Vicecampioni d’Europa, favoriti del girone, candidati al titolo. Tutte chiacchiere. L’Inter si ricorda nella maniera più traumatica della sua reale dimensione (squadra forte sì, comunque un outsider quando si esce dai confini, un po’ come tutto il calcio italiano), e di quanto possa essere difficile e tortuoso il cammino in Champions League. Lo fa in una serata da incubo per ottanta minuti a San Sebastian, rasserenata soltanto nel finale dal gol di Lautaro, che regala un pareggio per certi versi anche immeritato all’esordio in Europa: contro la Real Sociedad è solo 1-1.
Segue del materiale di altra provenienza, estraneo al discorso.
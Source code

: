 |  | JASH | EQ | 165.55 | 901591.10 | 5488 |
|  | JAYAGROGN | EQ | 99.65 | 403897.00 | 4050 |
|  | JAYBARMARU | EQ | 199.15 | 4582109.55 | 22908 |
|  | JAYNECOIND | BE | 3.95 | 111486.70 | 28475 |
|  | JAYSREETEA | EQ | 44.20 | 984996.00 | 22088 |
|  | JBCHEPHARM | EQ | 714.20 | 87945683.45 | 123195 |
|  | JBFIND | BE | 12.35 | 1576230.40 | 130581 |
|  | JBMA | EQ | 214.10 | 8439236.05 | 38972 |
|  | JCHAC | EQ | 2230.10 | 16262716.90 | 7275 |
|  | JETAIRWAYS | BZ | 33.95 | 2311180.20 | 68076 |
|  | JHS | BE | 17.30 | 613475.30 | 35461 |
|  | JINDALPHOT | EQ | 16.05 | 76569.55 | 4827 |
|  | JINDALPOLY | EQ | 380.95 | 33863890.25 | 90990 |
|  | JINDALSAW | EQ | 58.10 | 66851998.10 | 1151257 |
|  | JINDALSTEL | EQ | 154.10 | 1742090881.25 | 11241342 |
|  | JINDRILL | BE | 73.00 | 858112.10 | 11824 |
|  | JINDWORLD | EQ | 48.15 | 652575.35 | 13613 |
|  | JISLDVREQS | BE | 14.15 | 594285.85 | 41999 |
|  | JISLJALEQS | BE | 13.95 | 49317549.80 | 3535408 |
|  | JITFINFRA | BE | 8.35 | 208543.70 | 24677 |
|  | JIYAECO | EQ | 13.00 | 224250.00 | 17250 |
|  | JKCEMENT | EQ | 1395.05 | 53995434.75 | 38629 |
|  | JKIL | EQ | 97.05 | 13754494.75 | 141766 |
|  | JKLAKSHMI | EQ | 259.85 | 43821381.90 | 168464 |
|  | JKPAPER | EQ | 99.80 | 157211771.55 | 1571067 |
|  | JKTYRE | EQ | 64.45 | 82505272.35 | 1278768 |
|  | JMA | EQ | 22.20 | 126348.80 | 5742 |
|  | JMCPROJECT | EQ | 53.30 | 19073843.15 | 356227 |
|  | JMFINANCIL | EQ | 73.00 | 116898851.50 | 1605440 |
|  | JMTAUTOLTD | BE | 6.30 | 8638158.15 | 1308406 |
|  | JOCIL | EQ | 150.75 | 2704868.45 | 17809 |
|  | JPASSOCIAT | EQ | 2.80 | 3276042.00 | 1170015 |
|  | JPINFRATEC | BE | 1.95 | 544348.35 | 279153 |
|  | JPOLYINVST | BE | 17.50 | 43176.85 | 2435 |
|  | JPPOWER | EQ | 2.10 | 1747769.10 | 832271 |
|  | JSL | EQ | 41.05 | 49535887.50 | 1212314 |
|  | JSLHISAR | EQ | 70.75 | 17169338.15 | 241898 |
Sarà il contraccolpo quasi fisiologico dopo la sbornia da derby, il turnover massiccio (e forse un po’ presuntuoso) di Inzaghi, o semplicemente che in Europa nessuna partita è scontata, a meno che non ti chiami Real Madrid, City o Bayern, e l’Inter senza’altro non è a quei livelli. Sta di fatto che i nerazzurri vicecampioni in carica, primi in classifica in Serie A, reduci dal 5-1 contro il Milan, soffrono terribilmente contro la quarta forza del campionato spagnolo. Squadra modesta (l’anno scorso la Roma di Mourinho la eliminò tutto sommato agevolmente negli ottavi di Europa League), eppure corta, scorbutica e al contempo tecnica. Avversario scomodo se non lo si affronta al massimo della concentrazione. E l’Inter non l’ha fatto.

Si parlerà tanto delle scelte di Inzaghi, che al debutto in Champions si è presentato con Pavard, Carlos Augusto, Asllani e Arnautovic titolari, tutti bocciati: evidentemente non era la partita giusta per gli esperimenti. Ma non è solo quello, perché se senza dubbio i nuovi hanno steccato, i vecchi non li hanno aiutati, anzi, da Lautaro (gol a parte) a Barella, passando per Bastoni, autore della papera che ha condizionato tutto il match. Dopo una manciata di minuti il difensore azzurro incespica in disimpegno e consegna il più classico dei rigori in movimento a Mendez. Una topica clamorosa, ma lo svantaggio immediato non è così casuale: i baschi avevano cominciato subito forte in pressing, mentre l’Inter stranamente addormentata. Sarà l’inerzia dell’intera partita.

Accusato il colpo, l’Inter prova faticosamente a rimettersi in carreggiata. La Real sfida i nerazzurri sul loro marchio di fabbrica, la costruzione del basso, che da arma in più si trasforma in un problema, vista l’aggressione famelica dei baschi, che durerà per quasi tutti i novanta minuti. La formazione di Inzaghi è insolitamente slegata, sia nella copertura del campo che nella cucitura delle trame offensive; le punte non riescono a giocare sulla linea del fuorigioco, altissima, e così consegnano la squadra al pressing avversario. Il match si adagia su un andamento lento che non aiuta l’Inter. Anzi, il finale di tempo vede una nuova fiammata spagnola, con Le Normand che non trova la porta di testa da due passi.

Serve una scossa, ma alla ripresa non cambia niente, né gli uomini, né l’atteggiamento: solo un miracolo di Sommer evita il raddoppio di Oyarzabal. Inzaghi non può più esimersi e procede ai cambi inevitabili, rinnegando il turnover: ecco Thuram, Frattesi e Dimarco, poi anche Sanchez per inserire un trequartista in più. Sempre nulla. La situazione rischia di precipitare: l’arbitro Oliver al Var cancella un’espulsione inesistente di Barella, ancora una testata su angolo di Merino accarezza la traversa. L’Inter vacilla, resta a galla, e questo è il suo merito (o fortuna) principale.

Solo nel quarto d’ora finale, quando finalmente calano i ritmi forsennati dei padroni di casa, i nerazzurri entrano davvero in partita. Non è comunque tardi per salvare la serata. Thuram fa centro su assist di Carlos Augusto, è in fuorigioco ma anche un segnale. Dopo un batti ribatti in area, su un diagonale fortuito di Frattesi sbuca Lautaro che riscatta la prestazione opaca e firma l’1-1. A quel punto mancano ancora cinque minuti e l’Inter prova addirittura a vincerla. Sarebbe stato davvero troppo, per entrambe. Il pareggio sarà comunque prezioso in un girone incertissimo come da pronostico (il Salisburgo ha vinto fuori casa contro il Benfica). L’Inter si accontenti di un punto e di aver imparato la lezione.